-- Material for this exercise follows --

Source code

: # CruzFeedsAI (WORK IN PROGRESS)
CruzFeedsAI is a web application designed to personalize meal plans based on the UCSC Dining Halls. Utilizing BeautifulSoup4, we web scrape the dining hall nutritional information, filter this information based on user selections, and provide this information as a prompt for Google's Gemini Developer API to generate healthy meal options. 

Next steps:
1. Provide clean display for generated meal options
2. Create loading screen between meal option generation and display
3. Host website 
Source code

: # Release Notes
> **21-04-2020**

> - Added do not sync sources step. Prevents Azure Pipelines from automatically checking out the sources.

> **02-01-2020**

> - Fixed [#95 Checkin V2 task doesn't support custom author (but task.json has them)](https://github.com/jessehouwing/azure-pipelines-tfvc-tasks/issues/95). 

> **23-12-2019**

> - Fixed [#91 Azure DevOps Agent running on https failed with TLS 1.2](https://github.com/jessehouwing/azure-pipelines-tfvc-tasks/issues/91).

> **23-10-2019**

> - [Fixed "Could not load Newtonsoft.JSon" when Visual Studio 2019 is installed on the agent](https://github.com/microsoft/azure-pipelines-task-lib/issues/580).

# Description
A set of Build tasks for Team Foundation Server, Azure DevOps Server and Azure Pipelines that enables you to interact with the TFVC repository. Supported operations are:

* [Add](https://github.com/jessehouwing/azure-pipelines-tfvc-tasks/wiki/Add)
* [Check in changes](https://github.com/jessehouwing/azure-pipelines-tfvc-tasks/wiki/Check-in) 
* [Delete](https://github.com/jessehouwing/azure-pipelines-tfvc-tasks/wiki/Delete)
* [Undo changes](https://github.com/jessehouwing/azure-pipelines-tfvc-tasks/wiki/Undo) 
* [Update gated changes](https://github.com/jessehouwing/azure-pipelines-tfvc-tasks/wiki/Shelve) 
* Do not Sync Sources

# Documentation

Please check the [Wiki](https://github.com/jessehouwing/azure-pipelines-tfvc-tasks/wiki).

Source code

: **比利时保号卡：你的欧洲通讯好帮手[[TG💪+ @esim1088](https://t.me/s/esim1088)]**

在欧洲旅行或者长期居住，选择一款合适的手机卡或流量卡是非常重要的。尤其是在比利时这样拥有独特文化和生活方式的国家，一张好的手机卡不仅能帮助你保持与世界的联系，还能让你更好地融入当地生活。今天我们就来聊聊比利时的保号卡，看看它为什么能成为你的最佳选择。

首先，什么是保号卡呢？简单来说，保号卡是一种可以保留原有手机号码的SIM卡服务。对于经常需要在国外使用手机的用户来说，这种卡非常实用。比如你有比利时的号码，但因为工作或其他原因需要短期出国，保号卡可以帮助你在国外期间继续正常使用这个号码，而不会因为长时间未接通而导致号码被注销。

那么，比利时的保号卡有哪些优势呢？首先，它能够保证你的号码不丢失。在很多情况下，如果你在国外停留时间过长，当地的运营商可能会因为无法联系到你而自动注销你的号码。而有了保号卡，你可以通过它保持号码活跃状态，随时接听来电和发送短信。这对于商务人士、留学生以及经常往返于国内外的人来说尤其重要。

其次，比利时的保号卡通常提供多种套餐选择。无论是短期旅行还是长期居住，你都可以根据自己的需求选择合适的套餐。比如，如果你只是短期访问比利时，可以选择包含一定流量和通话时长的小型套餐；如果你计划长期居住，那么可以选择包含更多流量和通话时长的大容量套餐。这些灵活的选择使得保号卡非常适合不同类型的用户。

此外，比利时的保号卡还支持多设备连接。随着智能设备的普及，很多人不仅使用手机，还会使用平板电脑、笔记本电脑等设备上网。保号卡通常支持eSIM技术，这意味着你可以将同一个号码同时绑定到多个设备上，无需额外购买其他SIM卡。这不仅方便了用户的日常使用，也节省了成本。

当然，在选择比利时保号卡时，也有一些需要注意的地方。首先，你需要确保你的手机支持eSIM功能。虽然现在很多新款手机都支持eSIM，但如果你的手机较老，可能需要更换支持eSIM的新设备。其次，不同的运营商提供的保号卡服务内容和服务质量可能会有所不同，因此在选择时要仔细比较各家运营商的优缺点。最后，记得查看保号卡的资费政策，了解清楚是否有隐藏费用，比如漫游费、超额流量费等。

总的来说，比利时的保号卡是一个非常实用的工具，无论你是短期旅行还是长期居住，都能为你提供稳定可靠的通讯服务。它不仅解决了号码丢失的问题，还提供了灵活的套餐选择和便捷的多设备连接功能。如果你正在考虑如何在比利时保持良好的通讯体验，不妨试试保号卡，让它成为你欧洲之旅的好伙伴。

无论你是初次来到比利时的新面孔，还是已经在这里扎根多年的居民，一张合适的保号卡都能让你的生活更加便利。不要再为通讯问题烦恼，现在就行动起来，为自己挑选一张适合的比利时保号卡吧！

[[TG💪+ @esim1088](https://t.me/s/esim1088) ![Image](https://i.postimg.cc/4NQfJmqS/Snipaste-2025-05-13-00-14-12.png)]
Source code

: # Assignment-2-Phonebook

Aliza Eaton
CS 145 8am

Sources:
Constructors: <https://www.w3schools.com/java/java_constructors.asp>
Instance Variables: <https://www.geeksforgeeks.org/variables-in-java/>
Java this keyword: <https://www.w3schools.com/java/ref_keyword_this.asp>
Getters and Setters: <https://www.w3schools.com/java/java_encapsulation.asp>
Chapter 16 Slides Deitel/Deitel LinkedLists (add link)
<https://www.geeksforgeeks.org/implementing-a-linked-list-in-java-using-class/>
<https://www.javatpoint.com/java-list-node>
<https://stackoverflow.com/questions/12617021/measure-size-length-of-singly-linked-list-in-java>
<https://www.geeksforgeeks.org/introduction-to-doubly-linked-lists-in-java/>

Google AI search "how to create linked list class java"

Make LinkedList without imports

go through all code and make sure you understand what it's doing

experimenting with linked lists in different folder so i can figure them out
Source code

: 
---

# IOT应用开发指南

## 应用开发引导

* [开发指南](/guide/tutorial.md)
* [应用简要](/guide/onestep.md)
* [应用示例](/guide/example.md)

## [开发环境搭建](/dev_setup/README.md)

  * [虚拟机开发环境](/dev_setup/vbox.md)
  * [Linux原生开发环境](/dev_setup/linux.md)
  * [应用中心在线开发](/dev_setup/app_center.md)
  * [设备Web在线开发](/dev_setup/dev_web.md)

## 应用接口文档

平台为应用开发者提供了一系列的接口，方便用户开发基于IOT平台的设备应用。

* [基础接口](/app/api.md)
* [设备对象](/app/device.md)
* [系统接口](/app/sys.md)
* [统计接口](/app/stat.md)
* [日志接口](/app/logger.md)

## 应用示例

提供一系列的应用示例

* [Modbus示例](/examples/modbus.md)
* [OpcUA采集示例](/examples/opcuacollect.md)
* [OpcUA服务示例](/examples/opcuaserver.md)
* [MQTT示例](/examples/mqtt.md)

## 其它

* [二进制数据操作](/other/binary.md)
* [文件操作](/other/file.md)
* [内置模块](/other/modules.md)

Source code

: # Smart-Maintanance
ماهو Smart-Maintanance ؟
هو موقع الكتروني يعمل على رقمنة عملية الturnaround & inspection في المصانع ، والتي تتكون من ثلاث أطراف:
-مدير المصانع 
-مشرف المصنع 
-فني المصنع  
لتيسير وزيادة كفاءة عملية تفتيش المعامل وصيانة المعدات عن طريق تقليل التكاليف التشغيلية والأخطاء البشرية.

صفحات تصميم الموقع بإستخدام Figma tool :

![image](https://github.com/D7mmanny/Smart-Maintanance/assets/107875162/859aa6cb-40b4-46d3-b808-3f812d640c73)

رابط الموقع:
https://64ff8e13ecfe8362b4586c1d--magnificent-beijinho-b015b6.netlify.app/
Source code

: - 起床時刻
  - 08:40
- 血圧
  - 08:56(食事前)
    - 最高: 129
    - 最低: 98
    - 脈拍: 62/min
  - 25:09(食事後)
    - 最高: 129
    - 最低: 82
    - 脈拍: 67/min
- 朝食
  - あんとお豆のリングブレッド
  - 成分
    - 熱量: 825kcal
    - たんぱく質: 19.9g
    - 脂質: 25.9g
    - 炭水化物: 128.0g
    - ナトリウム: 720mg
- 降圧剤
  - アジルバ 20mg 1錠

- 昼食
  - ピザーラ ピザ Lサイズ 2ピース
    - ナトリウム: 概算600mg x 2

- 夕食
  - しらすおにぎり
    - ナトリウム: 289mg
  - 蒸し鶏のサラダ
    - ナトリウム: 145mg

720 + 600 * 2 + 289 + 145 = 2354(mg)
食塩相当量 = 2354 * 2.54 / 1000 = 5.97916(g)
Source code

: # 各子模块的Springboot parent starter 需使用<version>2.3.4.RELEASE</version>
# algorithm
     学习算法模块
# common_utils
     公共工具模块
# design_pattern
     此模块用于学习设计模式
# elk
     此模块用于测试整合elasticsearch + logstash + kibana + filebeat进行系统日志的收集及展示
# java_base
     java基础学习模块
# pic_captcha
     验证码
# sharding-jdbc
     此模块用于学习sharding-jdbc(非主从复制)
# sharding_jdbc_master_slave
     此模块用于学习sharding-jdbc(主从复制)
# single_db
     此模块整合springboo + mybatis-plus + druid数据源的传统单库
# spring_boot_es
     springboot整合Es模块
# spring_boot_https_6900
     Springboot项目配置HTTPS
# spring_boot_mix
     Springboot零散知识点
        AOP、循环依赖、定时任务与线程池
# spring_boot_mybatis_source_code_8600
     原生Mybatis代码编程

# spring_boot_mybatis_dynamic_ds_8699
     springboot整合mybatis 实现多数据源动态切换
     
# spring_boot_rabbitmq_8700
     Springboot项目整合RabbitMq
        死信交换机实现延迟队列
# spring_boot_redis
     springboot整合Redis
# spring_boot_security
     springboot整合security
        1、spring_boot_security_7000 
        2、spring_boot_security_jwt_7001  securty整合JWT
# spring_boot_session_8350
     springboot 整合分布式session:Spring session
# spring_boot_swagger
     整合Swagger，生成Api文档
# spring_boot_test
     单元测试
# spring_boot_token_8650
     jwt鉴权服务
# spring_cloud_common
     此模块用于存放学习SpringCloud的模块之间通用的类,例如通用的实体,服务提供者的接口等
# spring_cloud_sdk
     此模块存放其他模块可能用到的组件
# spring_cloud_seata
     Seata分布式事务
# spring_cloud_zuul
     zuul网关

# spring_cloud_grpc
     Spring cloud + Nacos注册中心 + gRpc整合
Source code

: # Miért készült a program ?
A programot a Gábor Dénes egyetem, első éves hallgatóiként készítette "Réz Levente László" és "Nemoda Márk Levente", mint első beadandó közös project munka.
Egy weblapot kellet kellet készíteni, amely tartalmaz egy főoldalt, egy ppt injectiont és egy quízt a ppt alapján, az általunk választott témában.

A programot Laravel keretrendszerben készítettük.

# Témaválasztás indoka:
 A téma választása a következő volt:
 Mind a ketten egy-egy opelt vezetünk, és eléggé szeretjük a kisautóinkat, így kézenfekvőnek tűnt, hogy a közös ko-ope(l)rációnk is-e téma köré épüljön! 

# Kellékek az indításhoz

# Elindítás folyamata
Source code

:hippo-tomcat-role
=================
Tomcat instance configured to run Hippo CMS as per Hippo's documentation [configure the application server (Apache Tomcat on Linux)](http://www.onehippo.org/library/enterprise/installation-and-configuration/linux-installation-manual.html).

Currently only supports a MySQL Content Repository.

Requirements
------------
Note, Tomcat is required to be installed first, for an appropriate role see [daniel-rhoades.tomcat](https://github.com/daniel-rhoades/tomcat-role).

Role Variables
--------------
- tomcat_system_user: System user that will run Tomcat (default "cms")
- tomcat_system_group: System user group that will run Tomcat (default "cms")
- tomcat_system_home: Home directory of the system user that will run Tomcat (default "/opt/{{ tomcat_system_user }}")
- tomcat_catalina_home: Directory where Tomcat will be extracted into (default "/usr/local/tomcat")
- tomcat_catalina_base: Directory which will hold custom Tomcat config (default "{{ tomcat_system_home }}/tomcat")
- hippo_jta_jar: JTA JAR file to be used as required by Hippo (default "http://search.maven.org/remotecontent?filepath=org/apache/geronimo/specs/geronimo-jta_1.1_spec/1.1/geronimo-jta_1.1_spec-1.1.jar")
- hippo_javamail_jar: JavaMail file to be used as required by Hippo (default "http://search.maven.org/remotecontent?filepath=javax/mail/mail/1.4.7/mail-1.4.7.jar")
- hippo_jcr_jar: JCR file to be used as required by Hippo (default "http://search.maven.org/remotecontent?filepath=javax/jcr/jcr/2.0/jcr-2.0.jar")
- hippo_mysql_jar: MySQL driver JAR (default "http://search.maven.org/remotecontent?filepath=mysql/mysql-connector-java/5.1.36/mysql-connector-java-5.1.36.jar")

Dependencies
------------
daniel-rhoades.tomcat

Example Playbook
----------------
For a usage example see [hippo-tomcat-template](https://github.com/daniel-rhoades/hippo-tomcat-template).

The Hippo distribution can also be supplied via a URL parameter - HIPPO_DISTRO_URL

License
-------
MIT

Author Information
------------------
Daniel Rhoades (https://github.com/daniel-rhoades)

-- Material for this exercise concluded --

[What to work on] Reproduce the lines of the entries above from the one with "Currently only supports" to the one with "- hippo_jta_jar: JTA", both included, exactly and without any other line.

[Answer box]
Currently only supports a MySQL Content Repository.

Requirements
------------
Note, Tomcat is required to be installed first, for an appropriate role see [daniel-rhoades.tomcat](https://github.com/daniel-rhoades/tomcat-role).

Role Variables
--------------
- tomcat_system_user: System user that will run Tomcat (default "cms")
- tomcat_system_group: System user group that will run Tomcat (default "cms")
- tomcat_system_home: Home directory of the system user that will run Tomcat (default "/opt/{{ tomcat_system_user }}")
- tomcat_catalina_home: Directory where Tomcat will be extracted into (default "/usr/local/tomcat")
- tomcat_catalina_base: Directory which will hold custom Tomcat config (default "{{ tomcat_system_home }}/tomcat")
- hippo_jta_jar: JTA JAR file to be used as required by Hippo (default "http://search.maven.org/remotecontent?filepath=org/apache/geronimo/specs/geronimo-jta_1.1_spec/1.1/geronimo-jta_1.1_spec-1.1.jar")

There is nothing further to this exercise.